Problem details: Those lines of the data that hold the word "begin" are to be copied out.
▬▬▬
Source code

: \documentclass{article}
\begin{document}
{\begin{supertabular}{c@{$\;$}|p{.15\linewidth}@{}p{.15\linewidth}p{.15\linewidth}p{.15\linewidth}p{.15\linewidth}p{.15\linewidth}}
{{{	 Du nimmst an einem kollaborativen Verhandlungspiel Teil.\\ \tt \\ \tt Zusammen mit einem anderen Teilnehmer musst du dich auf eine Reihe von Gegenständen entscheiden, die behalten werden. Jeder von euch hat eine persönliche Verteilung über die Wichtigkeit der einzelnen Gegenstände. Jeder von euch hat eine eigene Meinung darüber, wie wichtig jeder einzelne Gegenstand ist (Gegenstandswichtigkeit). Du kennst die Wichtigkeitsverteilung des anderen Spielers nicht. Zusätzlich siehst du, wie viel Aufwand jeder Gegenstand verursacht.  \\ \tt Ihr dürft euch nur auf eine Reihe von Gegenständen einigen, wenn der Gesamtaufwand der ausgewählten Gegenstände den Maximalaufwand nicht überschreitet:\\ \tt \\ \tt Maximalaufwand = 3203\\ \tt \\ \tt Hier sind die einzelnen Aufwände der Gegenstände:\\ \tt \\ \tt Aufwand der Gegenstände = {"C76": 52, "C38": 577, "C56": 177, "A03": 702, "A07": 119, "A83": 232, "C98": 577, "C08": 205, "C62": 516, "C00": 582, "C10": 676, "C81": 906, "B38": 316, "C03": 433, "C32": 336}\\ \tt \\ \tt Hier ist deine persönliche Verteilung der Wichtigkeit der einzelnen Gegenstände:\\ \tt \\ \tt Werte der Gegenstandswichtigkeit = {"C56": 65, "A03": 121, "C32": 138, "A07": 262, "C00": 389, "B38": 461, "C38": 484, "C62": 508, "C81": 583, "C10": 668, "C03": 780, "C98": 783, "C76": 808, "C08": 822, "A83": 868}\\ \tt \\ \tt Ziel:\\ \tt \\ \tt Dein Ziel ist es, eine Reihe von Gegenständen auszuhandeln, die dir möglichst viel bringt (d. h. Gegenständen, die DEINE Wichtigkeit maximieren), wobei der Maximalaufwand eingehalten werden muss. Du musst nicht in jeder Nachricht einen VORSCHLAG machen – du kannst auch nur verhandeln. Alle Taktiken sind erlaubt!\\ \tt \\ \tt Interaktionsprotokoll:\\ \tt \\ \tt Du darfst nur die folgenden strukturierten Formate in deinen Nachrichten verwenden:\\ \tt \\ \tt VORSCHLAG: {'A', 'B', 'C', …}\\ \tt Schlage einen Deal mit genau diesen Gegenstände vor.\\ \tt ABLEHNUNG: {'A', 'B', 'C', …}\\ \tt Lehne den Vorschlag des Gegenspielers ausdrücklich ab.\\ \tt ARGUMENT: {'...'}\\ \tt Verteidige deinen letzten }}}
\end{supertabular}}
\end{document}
▬▬▬
Exercise solution:
\begin{document}
{\begin{supertabular}{c@{$\;$}|p{.15\linewidth}@{}p{.15\linewidth}p{.15\linewidth}p{.15\linewidth}p{.15\linewidth}p{.15\linewidth}}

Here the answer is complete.